Während die heutigen Bürger der Bundesrepublik und Westberlins fast schon vergessen haben, daß die bei der Kapitulation in Berlin eingefrorenen Uraltkonten seit der Währungsreform vor zehn Jahren längst umgestellt und ausgezahlt worden sind, hat sich die Regierung der Sowjetzone erst jetzt dazu entschlossen, die in ihrem Machtbereich auf ein Zehntel ihres Reichsmarkbestandes abgewerteten Uraltguthaben endlich auszuzahlen. In den Genuß dieser Maßnahme kommen – man möchte sagen: selbstverständlich, nur ständige und noch jetzt dort lebende Bewohner. Nach amtlichen Angaben soll es sich um 8 Millionen Menschen mit einer umgestellten Kapitalsumme von 2,4 Mrd. DM-Ost handeln.

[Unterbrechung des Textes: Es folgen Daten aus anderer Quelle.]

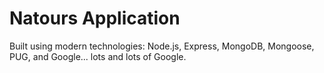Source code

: # Natours Application

Built using modern technologies: Node.js, Express, MongoDB, Mongoose, PUG, and Google... lots and lots of Google.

Da es in Pankow üblich ist, jede Selbstverständlichkeit als "Errungenschaft" zu feiern, ist auch dieser Tilgung einer Schuld, von deren Einbehaltung das Regime lange genug profitiert hat, ein farbiges Mäntelchen umgehängt worden. Sie soll, "entsprechend den Grundsätzen der Politik der Regierung, nach sozialen Gesichtspunkten vorgenommen" werden, wie Grotewohls Presseamt mitteilt. In der Praxis bedeutet dies, daß vom 2. Januar 1959 an zunächst die Besitzer von Konten bis zu 100 DM-Ost innerhalb feines Jahres voll befriedigt werden sollen. Wer über einen Buchwert zwischen 100 und 200 DM-Ost verfügt, muß sich noch bis 1960 oder 1961 gedulden, um die Reste seines einstigen Guthabens auf einen Schlag kassieren zu können. Darüber hinausgehende Beträge sollen dann "in den folgenden Jahren nach und nach" getilgt werden.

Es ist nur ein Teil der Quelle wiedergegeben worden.